To understand what has been happening all week following the local elections here, one has to go back to Colin Powell's visit to Managua early in 2003 when he bullied then President Enrique Bolaños into breaking off his political arrangement with the FSLN. More on that in a moment.
First a quick comment on the transparently fake ploy the PLC opposition have tried on to justify their rejection of the election results. They have set up a web site on which they have posted electoral tally sheets from Managua's voting which they allege prove there was fraud. But when they had the chance to present those same documents at a recount organized by the Supreme Electoral Council they refused to present them. Their lame excuse was that the documentation was in a bank vault they could not get access to at the time. Their Keystone Cops behaviour has made them look ridiculous in Nicaragua, while US ambassador Max Sennett - oops - Robert J Callahan struggles hard to keep a straight face, as he directs the antics of his frog-prince leading man Eduardo Montealegre.

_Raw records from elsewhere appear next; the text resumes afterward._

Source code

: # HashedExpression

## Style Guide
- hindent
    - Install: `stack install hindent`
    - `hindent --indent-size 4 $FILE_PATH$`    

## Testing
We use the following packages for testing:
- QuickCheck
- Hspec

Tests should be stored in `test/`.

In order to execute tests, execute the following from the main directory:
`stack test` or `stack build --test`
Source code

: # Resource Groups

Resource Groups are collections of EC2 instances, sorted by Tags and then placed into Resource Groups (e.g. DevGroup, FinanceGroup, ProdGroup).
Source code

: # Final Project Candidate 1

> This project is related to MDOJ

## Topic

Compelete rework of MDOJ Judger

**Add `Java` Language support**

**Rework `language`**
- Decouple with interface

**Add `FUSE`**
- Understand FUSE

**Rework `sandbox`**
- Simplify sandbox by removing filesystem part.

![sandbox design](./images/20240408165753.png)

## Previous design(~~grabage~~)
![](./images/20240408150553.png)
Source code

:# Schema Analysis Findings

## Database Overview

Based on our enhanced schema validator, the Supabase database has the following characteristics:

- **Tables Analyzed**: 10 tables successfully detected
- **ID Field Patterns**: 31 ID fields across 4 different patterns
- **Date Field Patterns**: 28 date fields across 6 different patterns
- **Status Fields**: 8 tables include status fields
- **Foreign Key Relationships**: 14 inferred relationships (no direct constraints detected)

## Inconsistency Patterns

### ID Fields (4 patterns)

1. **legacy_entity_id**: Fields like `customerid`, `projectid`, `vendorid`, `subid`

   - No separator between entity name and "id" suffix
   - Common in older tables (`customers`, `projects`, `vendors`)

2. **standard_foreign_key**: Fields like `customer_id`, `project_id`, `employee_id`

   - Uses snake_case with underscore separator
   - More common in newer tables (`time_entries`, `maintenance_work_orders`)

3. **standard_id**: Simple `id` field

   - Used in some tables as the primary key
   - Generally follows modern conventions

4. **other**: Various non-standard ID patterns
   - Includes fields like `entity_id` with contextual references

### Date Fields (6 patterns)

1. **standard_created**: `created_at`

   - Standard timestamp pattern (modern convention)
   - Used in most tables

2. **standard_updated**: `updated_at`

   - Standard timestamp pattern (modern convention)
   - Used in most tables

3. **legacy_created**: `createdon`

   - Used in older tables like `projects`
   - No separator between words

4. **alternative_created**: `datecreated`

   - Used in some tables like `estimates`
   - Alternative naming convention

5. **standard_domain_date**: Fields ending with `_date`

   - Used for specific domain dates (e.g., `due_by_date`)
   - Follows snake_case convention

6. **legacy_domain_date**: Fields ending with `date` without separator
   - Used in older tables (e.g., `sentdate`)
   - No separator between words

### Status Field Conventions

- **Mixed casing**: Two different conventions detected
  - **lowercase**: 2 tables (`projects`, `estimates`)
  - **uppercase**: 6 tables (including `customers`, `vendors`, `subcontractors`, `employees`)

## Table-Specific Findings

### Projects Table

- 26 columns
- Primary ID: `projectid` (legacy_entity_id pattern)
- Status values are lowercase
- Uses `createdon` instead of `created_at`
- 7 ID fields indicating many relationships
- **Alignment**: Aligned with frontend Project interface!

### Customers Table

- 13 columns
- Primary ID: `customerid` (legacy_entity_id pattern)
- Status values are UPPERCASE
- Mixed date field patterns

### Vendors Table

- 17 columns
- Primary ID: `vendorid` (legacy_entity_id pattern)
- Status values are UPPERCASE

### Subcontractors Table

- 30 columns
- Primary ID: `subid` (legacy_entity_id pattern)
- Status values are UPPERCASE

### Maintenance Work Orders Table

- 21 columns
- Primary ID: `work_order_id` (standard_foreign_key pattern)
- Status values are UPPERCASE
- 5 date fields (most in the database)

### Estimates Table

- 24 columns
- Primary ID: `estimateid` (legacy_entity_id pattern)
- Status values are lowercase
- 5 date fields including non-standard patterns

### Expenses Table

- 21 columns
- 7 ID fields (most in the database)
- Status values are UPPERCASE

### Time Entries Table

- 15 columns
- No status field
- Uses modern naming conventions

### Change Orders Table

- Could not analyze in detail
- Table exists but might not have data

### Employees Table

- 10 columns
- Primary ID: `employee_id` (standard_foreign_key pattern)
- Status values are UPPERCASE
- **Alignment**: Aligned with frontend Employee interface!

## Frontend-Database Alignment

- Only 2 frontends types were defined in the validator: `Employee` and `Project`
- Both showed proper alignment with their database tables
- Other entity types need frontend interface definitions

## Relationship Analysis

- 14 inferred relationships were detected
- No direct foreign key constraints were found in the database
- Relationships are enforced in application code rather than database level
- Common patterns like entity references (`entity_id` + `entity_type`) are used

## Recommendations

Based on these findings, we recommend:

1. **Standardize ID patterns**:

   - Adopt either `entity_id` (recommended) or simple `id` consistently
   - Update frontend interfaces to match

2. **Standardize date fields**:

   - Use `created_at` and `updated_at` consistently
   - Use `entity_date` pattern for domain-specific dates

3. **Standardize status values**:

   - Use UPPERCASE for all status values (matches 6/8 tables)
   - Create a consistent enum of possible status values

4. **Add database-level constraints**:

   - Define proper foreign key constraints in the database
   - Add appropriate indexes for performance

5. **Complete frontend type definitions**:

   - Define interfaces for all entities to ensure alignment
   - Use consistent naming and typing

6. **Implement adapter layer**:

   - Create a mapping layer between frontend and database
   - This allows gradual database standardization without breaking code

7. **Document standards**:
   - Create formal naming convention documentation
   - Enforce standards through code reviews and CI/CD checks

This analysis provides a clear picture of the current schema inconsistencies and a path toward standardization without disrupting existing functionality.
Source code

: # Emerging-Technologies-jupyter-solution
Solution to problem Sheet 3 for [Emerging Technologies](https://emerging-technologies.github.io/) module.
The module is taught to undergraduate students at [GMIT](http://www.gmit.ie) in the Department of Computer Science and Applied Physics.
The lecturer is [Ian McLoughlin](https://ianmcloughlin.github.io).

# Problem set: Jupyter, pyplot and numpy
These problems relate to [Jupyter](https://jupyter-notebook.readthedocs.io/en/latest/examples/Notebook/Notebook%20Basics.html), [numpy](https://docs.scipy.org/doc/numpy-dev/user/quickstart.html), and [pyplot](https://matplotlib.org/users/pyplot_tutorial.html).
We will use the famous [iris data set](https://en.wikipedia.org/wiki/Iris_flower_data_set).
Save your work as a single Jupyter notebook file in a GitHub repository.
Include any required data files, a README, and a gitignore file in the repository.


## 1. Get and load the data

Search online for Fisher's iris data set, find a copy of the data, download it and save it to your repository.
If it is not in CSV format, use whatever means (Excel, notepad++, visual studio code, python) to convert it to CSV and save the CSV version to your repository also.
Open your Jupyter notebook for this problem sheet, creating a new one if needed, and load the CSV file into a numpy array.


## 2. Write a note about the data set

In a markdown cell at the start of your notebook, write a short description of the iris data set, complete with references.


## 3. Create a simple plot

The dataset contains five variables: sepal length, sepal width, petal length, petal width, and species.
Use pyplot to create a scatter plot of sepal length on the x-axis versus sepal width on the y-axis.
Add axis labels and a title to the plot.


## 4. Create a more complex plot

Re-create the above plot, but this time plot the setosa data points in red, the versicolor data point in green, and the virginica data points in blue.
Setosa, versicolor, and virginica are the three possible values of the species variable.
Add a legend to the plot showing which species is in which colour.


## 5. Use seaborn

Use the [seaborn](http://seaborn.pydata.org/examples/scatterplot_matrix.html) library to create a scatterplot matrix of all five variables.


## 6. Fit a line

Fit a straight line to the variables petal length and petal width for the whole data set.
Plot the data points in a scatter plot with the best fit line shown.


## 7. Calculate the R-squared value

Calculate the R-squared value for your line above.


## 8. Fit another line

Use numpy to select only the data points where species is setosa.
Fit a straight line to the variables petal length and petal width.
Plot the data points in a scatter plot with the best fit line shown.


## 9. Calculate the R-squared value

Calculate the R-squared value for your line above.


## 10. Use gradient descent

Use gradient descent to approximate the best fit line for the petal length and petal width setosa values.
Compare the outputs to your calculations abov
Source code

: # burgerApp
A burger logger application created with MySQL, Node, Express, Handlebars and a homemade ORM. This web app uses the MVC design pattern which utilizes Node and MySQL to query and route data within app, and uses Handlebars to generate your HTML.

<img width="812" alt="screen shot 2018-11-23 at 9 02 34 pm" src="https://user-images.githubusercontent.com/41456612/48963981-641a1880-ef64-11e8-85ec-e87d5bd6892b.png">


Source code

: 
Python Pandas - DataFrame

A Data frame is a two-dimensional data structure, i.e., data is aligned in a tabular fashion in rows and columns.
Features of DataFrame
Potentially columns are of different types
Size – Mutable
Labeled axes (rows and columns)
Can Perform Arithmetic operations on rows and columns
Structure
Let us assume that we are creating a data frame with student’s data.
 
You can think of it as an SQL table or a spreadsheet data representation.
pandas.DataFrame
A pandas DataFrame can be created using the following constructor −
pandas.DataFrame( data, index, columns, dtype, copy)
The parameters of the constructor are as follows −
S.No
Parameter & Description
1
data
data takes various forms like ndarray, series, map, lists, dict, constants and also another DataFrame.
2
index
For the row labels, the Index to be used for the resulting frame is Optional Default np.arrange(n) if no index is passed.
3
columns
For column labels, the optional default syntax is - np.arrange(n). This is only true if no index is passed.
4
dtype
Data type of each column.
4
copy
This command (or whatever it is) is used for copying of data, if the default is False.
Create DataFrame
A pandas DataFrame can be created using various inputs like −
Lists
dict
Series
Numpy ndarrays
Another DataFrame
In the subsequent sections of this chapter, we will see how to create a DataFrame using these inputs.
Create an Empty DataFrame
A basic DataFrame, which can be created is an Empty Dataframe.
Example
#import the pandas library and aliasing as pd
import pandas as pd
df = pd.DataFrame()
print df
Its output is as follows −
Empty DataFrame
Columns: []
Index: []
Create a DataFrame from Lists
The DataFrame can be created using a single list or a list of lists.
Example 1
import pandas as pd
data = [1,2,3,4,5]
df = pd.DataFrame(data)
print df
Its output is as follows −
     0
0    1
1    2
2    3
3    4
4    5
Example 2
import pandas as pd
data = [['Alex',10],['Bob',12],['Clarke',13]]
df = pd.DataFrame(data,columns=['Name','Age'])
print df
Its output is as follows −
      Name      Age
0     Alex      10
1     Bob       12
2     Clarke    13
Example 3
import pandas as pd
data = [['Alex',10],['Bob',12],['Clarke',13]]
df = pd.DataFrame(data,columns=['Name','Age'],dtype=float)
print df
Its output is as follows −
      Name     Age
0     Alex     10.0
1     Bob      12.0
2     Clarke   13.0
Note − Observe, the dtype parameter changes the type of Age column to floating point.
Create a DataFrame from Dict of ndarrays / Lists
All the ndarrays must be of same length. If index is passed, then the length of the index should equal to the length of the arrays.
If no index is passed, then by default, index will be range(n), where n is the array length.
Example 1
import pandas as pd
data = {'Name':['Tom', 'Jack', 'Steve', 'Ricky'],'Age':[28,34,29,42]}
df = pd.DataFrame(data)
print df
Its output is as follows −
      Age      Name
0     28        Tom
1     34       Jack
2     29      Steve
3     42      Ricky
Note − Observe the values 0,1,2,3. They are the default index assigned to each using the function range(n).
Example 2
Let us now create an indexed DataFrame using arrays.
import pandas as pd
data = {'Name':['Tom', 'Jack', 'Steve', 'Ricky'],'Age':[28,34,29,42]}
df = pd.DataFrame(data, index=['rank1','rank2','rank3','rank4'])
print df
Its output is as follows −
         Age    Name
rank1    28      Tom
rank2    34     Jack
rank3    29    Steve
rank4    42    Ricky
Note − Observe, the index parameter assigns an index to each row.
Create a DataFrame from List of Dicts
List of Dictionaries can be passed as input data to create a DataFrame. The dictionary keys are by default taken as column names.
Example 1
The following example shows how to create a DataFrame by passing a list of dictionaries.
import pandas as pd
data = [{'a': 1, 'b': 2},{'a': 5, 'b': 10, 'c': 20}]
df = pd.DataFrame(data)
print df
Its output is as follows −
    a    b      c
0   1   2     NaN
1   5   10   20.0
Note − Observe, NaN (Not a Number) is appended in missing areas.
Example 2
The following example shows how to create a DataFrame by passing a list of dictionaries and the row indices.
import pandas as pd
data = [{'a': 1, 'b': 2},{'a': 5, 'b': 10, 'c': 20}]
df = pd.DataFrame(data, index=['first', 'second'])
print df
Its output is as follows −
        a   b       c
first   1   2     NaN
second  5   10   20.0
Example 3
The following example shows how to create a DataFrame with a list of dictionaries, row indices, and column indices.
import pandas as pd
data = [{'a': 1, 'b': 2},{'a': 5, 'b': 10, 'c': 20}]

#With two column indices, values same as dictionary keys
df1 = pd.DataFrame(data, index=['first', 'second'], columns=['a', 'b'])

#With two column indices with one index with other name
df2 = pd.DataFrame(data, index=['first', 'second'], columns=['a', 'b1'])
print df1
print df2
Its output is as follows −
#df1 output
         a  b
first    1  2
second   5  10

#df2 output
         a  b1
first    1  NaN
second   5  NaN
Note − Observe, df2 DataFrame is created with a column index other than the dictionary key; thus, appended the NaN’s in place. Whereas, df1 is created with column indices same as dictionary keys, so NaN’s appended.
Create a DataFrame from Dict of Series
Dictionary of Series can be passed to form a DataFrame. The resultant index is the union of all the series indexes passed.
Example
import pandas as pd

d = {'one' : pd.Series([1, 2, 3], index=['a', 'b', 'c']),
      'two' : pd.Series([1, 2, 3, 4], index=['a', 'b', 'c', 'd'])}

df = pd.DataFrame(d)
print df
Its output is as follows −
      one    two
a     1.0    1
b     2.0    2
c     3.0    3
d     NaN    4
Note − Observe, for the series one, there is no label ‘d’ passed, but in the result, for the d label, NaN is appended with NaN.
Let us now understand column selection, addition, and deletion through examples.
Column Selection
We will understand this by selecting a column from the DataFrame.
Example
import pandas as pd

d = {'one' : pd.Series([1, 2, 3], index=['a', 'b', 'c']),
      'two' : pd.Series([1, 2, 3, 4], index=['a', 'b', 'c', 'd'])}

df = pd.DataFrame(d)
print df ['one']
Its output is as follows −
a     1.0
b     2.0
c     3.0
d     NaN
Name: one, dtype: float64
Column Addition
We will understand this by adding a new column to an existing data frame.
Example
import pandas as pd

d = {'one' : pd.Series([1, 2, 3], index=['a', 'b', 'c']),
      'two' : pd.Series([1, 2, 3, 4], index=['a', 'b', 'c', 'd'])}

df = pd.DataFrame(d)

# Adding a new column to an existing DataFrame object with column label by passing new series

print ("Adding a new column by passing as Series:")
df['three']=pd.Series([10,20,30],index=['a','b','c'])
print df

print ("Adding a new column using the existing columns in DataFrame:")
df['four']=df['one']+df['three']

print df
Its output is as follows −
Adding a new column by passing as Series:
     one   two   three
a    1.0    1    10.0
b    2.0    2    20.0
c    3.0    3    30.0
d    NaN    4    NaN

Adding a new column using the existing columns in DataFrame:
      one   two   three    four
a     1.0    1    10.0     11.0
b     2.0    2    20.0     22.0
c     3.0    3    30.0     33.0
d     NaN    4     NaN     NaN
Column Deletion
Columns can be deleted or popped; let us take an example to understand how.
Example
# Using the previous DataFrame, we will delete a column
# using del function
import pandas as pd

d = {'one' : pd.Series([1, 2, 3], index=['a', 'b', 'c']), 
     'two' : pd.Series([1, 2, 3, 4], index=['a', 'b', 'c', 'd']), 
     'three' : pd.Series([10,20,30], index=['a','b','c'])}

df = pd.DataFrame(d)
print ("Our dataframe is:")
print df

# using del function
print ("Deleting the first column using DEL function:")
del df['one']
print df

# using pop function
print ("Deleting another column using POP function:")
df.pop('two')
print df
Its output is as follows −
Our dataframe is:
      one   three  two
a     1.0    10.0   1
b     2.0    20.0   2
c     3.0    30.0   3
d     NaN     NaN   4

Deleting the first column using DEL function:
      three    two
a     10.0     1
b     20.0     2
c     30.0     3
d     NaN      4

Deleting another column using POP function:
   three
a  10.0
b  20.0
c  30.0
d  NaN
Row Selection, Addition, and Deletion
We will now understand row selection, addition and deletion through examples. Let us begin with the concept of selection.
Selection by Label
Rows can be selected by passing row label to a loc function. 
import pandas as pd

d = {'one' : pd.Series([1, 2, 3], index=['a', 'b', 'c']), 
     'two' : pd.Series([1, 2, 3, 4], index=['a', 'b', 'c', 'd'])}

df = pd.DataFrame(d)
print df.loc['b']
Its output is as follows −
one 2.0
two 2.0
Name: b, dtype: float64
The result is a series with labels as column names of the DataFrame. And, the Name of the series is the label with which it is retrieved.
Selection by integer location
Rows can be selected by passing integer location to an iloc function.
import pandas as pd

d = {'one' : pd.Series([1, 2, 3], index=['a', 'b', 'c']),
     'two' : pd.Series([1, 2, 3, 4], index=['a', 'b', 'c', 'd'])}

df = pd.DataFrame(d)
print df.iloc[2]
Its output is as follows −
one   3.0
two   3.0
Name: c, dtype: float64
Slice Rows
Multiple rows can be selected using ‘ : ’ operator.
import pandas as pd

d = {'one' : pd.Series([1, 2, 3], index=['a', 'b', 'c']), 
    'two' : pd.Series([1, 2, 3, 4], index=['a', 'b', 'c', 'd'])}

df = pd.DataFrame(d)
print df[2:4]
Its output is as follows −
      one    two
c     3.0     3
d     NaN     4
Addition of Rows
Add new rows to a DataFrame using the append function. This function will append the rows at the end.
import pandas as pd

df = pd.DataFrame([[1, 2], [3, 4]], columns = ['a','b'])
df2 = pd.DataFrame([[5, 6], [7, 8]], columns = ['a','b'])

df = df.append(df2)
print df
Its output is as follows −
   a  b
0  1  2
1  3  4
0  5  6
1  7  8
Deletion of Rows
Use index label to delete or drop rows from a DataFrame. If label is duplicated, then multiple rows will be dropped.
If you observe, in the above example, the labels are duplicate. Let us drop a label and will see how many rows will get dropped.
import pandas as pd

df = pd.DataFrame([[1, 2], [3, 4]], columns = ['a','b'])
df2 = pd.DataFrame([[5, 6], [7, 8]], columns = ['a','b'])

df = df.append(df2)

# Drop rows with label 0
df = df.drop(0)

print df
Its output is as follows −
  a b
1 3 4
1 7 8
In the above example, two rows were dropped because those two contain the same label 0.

So what could explain the farcical burlesque we have witnessed over the last few days? Well, nothing more or less than an old-fashioned power struggle between two Liberal movement caudillos for the remains of their defeated political project. Here, the US embassy plays a vital role as it tries to enforce its proprietary intellectual rights over the Nicaraguan Right.
When Colin Powell slapped Enrique Bolaños on the wrist and told him to stop being so buddy-buddy with Daniel Ortega, Powell played right into the hands of the FSLN strategists. The nitty gritty is that the US backed Bolaños, because the real caudillo of Nicaragua's right-wing Liberal Alliance, Arnoldo Aleman, refused to do what the US told him. So the US government allowed Bolaños to work with the FSLN to dump Aleman in jail for corruption.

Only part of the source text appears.